Emerging from a nitrate fire in 1963, Quentin Tarantino was fed only exploitation films, spaghetti Westerns and actual spaghetti until he was old enough to thirst for blood. He found his way into the film industry as a PA on a Dolph Lundgren workout video, as a store clerk at Video Archives and by getting encouragement to write a screenplay by the very man who would make a name for himself producing Tarantino’s films.
Peter Bogdanovich (and probably many others) think of him as the most influential director of his generation, and he’s got the legendary story to back it up — not to mention line-busting movies like Pulp Fiction, Inglourious Basterds and Django Unchained under his belt. He’s also the kind of name that makes introductions like this useless.
So here’s a bit of free film school (for fans and filmmakers alike) from a guy who really loves Hi Diddle Diddle and plans to keep 35mm alive as long as he’s rich enough to do it.
Lie Until People Think You Worked With Godard
“What happens when you start out acting, you gotta have a resume, and if you ain’t done nothin’, you can’t write ‘Nothing.’ People aren’t gonna pay attention to that so you’ve gotta lie. Alright? I had better luck at it than most because I knew a lot about movies and stuff. I was a fan of Jean-Luc Godard, and he’d just had a movie come out. It was from Cannon back in the 80s or something called King Lear. Woody Allen is in it for a moment, and Molly Ringwald is in it, and I saw it. And, it’s like, there’s no way in hell anyone’s gonna see this movie, so I wrote down under ‘Motion Pictures’ on my resume, ‘King Lear – dir. Jean-Luc Godard w/ Woody Allen, Molly Ringwald.’
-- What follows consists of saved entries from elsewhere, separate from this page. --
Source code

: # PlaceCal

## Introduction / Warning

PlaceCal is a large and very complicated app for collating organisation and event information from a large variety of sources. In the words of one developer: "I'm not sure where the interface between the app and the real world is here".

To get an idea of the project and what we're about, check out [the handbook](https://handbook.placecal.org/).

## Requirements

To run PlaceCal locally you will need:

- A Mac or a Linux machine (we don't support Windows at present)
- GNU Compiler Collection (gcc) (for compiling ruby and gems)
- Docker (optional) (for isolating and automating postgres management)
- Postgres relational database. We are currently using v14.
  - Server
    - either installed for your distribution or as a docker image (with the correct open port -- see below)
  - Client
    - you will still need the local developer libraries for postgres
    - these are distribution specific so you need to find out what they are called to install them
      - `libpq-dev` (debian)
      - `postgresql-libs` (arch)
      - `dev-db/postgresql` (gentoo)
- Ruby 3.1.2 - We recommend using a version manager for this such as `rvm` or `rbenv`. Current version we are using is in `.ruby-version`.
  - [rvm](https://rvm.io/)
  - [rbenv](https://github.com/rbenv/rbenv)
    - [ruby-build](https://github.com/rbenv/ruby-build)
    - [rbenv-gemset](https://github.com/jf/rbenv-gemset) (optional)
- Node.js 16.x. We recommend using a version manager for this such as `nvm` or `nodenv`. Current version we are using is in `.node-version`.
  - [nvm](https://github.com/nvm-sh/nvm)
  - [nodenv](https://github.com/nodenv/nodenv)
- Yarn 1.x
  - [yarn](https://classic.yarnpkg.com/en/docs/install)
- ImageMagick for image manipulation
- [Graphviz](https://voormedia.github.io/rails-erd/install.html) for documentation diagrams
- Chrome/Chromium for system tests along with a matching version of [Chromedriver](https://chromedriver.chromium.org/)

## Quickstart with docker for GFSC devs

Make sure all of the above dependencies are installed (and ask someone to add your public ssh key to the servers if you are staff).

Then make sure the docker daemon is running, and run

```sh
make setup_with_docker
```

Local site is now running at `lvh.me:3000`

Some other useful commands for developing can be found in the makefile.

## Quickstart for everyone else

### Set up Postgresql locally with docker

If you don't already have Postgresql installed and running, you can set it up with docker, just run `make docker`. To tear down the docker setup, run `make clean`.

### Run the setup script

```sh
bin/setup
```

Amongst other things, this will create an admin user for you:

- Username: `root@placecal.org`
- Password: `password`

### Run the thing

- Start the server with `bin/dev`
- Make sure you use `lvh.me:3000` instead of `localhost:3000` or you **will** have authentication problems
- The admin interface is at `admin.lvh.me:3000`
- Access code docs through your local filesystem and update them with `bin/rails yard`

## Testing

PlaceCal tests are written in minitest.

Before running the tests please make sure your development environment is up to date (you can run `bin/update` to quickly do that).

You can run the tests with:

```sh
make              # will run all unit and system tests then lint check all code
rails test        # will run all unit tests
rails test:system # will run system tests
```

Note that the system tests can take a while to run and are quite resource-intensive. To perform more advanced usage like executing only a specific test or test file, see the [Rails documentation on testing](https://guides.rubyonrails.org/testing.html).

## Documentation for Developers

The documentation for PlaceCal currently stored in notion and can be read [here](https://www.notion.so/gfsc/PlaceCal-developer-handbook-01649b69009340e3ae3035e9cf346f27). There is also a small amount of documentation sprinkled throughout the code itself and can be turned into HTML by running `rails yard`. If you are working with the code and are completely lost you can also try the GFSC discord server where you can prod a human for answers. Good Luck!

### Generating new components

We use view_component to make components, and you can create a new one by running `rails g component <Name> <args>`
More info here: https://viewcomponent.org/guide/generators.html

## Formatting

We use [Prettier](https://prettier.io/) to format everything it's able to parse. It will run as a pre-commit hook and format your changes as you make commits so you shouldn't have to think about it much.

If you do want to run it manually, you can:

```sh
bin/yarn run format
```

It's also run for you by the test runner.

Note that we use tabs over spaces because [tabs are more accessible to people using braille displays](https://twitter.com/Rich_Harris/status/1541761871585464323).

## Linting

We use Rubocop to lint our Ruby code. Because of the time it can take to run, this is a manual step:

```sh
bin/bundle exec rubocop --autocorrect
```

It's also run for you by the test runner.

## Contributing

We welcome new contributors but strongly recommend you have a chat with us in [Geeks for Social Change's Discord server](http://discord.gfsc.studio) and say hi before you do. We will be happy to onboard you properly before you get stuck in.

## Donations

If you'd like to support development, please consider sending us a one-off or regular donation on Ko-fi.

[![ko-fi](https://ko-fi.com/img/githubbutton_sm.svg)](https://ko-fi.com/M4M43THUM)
I even did that with another movie, too, called Dawn of the Dead, you know, the George Romero zombie movie. Well there was a motorcycle guy in the motorcycle gang who kinda looked like me, so I just said it was.”
Tarantino is quick to point out that he had the lies down, providing anecdotes from the set and details from the movies. The King Lear lie eventually seeped into his biography in press notes after Reservoir Dogs, but since he found it funny (and never corrected the mistakes), the lie spread even further. He was eventually listed in Leonard Maltin’s “Movies On TV” as being in the cast of Godard’s film.
Sadly, IMDB doesn’t list him in it.
Of course, there are a ton of people lying to get work in the movie business, so if you’re going to do it, know what you’re talking about and go with gusto. It might also help to know as much about movies as Tarantino.
Good Artists Borrow, But Great Artists?
“I steal from every movie ever made.”
This may be a key deconstructive criticism for his work, but it might also be that he’s simply more honest than everyone else. If we can’t help but pick bits of inspiration from everything, why not be direct? Why not blend them all together to make something new that looks familiar? Who says a director can’t be more like a DJ?